### Problem requirements
When you write out the material, keep every line exactly as it is.

### Records shown
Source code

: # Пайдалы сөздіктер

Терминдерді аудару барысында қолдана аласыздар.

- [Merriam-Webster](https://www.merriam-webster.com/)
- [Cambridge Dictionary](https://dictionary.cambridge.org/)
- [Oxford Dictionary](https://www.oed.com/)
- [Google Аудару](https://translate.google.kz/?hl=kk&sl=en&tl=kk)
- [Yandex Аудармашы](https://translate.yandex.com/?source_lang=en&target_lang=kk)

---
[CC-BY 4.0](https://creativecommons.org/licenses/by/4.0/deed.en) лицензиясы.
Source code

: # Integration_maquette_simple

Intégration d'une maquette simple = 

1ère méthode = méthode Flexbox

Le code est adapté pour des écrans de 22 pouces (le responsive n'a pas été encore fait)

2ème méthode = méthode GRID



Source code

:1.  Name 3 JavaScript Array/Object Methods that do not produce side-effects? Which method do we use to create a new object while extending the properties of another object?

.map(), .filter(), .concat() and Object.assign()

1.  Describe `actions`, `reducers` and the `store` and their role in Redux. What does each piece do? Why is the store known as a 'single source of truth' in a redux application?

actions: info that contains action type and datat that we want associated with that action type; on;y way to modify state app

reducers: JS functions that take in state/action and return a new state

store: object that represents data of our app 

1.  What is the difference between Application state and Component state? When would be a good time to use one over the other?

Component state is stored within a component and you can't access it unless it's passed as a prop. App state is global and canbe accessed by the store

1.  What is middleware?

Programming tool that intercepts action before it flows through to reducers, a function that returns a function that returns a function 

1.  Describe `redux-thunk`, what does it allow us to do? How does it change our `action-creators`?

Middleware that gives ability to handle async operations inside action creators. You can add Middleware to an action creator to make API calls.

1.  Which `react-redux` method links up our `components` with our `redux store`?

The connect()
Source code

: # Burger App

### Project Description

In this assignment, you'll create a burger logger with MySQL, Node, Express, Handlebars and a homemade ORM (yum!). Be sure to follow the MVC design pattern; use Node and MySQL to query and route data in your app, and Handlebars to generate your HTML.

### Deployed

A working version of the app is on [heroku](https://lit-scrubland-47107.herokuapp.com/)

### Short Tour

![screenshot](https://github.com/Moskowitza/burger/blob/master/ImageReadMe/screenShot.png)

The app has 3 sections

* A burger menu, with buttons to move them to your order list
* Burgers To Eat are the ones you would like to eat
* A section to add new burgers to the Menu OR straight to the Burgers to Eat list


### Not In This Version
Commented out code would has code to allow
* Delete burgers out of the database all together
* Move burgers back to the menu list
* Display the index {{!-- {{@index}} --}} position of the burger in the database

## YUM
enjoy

### Result for this task
Source code

: # Пайдалы сөздіктер

Терминдерді аудару барысында қолдана аласыздар.

- [Merriam-Webster](https://www.merriam-webster.com/)
- [Cambridge Dictionary](https://dictionary.cambridge.org/)
- [Oxford Dictionary](https://www.oed.com/)
- [Google Аудару](https://translate.google.kz/?hl=kk&sl=en&tl=kk)
- [Yandex Аудармашы](https://translate.yandex.com/?source_lang=en&target_lang=kk)

---
[CC-BY 4.0](https://creativecommons.org/licenses/by/4.0/deed.en) лицензиясы.
Source code

: # Integration_maquette_simple

Intégration d'une maquette simple = 

1ère méthode = méthode Flexbox

Le code est adapté pour des écrans de 22 pouces (le responsive n'a pas été encore fait)

2ème méthode = méthode GRID



Source code

:1.  Name 3 JavaScript Array/Object Methods that do not produce side-effects? Which method do we use to create a new object while extending the properties of another object?

.map(), .filter(), .concat() and Object.assign()

1.  Describe `actions`, `reducers` and the `store` and their role in Redux. What does each piece do? Why is the store known as a 'single source of truth' in a redux application?

actions: info that contains action type and datat that we want associated with that action type; on;y way to modify state app

reducers: JS functions that take in state/action and return a new state

store: object that represents data of our app 

1.  What is the difference between Application state and Component state? When would be a good time to use one over the other?

Component state is stored within a component and you can't access it unless it's passed as a prop. App state is global and canbe accessed by the store

1.  What is middleware?

Programming tool that intercepts action before it flows through to reducers, a function that returns a function that returns a function 

1.  Describe `redux-thunk`, what does it allow us to do? How does it change our `action-creators`?

Middleware that gives ability to handle async operations inside action creators. You can add Middleware to an action creator to make API calls.

1.  Which `react-redux` method links up our `components` with our `redux store`?

The connect()
Source code

: # Burger App

### Project Description

In this assignment, you'll create a burger logger with MySQL, Node, Express, Handlebars and a homemade ORM (yum!). Be sure to follow the MVC design pattern; use Node and MySQL to query and route data in your app, and Handlebars to generate your HTML.

### Deployed

A working version of the app is on [heroku](https://lit-scrubland-47107.herokuapp.com/)

### Short Tour

![screenshot](https://github.com/Moskowitza/burger/blob/master/ImageReadMe/screenShot.png)

The app has 3 sections

* A burger menu, with buttons to move them to your order list
* Burgers To Eat are the ones you would like to eat
* A section to add new burgers to the Menu OR straight to the Burgers to Eat list


### Not In This Version
Commented out code would has code to allow
* Delete burgers out of the database all together
* Move burgers back to the menu list
* Display the index {{!-- {{@index}} --}} position of the burger in the database

## YUM
enjoy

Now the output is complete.